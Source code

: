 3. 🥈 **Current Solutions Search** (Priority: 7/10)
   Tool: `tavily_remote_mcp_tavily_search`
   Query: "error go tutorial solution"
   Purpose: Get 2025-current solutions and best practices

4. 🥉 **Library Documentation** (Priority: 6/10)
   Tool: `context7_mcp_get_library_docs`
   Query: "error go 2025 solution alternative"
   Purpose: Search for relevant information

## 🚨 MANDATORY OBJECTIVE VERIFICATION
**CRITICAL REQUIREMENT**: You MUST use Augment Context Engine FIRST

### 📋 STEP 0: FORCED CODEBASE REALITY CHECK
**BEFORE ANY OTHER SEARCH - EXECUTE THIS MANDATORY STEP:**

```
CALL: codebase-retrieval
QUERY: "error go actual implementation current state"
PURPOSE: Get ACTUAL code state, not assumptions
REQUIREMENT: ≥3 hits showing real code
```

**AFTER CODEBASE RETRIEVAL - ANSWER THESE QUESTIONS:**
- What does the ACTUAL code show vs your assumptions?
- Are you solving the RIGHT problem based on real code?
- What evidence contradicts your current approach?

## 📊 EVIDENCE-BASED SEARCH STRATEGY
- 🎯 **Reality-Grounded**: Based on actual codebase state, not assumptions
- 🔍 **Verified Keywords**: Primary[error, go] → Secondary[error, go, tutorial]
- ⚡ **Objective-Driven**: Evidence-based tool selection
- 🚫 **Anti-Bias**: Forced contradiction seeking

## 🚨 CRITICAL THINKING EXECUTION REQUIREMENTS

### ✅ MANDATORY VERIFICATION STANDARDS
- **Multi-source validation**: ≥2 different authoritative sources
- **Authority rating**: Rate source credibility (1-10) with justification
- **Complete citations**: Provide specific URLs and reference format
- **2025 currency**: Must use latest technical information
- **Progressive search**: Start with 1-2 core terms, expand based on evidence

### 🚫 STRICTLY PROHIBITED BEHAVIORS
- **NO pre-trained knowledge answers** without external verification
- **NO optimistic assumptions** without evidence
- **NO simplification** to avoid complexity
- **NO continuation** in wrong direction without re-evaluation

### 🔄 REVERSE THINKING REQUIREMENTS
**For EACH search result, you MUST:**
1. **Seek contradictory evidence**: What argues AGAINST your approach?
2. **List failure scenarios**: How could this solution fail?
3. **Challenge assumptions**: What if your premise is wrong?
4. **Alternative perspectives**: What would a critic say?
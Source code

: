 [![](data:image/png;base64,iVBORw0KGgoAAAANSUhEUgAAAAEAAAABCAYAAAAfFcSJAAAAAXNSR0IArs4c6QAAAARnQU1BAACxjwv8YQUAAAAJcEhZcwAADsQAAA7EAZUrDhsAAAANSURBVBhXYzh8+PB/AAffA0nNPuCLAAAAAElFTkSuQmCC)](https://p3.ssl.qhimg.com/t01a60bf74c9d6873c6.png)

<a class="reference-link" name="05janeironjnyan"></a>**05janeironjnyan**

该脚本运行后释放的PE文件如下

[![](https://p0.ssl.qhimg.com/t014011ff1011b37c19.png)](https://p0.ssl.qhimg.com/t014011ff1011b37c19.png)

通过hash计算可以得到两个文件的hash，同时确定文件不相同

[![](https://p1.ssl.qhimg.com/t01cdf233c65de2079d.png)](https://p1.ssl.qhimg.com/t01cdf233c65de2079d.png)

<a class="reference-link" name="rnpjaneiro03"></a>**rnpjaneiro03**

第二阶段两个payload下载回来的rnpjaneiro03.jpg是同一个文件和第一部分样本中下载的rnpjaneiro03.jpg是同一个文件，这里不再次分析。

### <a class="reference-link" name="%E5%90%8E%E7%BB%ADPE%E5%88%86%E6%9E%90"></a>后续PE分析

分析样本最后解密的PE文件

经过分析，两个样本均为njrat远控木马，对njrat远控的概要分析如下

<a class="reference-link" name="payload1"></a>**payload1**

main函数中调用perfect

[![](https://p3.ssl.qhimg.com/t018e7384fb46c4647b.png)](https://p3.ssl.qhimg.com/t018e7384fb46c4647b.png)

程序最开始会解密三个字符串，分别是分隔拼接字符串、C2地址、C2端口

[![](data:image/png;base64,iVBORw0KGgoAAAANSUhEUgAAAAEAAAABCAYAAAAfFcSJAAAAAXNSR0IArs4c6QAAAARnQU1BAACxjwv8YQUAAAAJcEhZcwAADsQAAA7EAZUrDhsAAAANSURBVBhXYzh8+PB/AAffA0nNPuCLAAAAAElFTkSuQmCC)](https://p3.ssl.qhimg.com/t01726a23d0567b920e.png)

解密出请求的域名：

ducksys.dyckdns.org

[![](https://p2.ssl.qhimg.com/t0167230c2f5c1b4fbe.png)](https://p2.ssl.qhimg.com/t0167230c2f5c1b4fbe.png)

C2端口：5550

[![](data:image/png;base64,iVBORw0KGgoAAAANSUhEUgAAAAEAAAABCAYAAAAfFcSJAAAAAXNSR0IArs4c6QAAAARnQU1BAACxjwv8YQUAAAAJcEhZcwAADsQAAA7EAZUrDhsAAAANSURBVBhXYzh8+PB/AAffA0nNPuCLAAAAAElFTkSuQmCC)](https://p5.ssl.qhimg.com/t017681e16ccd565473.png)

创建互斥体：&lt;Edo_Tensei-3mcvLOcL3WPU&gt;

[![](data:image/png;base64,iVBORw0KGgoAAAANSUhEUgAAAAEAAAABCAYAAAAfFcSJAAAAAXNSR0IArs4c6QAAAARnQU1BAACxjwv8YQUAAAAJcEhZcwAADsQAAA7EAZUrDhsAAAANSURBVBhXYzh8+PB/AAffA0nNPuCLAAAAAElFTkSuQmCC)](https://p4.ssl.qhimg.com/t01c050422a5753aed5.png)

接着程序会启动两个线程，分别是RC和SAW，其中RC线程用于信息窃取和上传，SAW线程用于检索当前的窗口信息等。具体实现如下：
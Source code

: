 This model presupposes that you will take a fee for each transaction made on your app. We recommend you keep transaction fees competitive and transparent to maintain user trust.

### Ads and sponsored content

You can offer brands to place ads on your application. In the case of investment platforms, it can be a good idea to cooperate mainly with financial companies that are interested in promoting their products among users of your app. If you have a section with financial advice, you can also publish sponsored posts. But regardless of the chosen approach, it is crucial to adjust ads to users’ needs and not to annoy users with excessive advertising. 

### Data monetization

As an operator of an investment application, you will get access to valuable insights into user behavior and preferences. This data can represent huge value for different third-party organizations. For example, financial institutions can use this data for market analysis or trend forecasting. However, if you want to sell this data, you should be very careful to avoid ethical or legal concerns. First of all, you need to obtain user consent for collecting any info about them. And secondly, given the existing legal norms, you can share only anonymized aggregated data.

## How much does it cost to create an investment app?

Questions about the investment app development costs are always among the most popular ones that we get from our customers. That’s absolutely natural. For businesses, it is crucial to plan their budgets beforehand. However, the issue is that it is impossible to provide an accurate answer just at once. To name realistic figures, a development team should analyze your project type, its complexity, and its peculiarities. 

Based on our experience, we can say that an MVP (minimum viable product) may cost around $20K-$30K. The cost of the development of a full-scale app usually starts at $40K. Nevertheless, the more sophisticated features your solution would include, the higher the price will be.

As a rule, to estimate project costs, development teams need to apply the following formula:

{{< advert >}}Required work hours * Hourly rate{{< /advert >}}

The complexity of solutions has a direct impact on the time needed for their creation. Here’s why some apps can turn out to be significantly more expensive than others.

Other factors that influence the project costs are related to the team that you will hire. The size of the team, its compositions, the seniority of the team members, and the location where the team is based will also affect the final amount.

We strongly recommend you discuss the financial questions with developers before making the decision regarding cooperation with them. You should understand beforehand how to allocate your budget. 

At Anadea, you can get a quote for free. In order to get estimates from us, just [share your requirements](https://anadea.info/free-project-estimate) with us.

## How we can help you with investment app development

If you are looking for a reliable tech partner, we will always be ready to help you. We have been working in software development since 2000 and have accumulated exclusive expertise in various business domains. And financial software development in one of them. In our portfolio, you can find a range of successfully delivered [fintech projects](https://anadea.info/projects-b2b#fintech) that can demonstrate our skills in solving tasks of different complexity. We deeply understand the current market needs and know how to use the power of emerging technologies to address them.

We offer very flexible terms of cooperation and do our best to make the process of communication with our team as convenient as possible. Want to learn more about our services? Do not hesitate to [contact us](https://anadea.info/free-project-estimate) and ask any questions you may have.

__What is needed__
In your answer, include only the lines above starting at the line that holds "### ✅ MANDATORY VERIFICATION STANDARDS" and ending at the line that holds "第二阶段两个payload下", copied exactly.

__Completed task__
### ✅ MANDATORY VERIFICATION STANDARDS
- **Multi-source validation**: ≥2 different authoritative sources
- **Authority rating**: Rate source credibility (1-10) with justification
- **Complete citations**: Provide specific URLs and reference format
- **2025 currency**: Must use latest technical information
- **Progressive search**: Start with 1-2 core terms, expand based on evidence

### 🚫 STRICTLY PROHIBITED BEHAVIORS
- **NO pre-trained knowledge answers** without external verification
- **NO optimistic assumptions** without evidence
- **NO simplification** to avoid complexity
- **NO continuation** in wrong direction without re-evaluation

### 🔄 REVERSE THINKING REQUIREMENTS
**For EACH search result, you MUST:**
1. **Seek contradictory evidence**: What argues AGAINST your approach?
2. **List failure scenarios**: How could this solution fail?
3. **Challenge assumptions**: What if your premise is wrong?
4. **Alternative perspectives**: What would a critic say?
Source code

: [![](data:image/png;base64,iVBORw0KGgoAAAANSUhEUgAAAAEAAAABCAYAAAAfFcSJAAAAAXNSR0IArs4c6QAAAARnQU1BAACxjwv8YQUAAAAJcEhZcwAADsQAAA7EAZUrDhsAAAANSURBVBhXYzh8+PB/AAffA0nNPuCLAAAAAElFTkSuQmCC)](https://p3.ssl.qhimg.com/t01a60bf74c9d6873c6.png)

<a class="reference-link" name="05janeironjnyan"></a>**05janeironjnyan**

该脚本运行后释放的PE文件如下

[![](https://p0.ssl.qhimg.com/t014011ff1011b37c19.png)](https://p0.ssl.qhimg.com/t014011ff1011b37c19.png)

通过hash计算可以得到两个文件的hash，同时确定文件不相同

[![](https://p1.ssl.qhimg.com/t01cdf233c65de2079d.png)](https://p1.ssl.qhimg.com/t01cdf233c65de2079d.png)

<a class="reference-link" name="rnpjaneiro03"></a>**rnpjaneiro03**

第二阶段两个payload下载回来的rnpjaneiro03.jpg是同一个文件和第一部分样本中下载的rnpjaneiro03.jpg是同一个文件，这里不再次分析。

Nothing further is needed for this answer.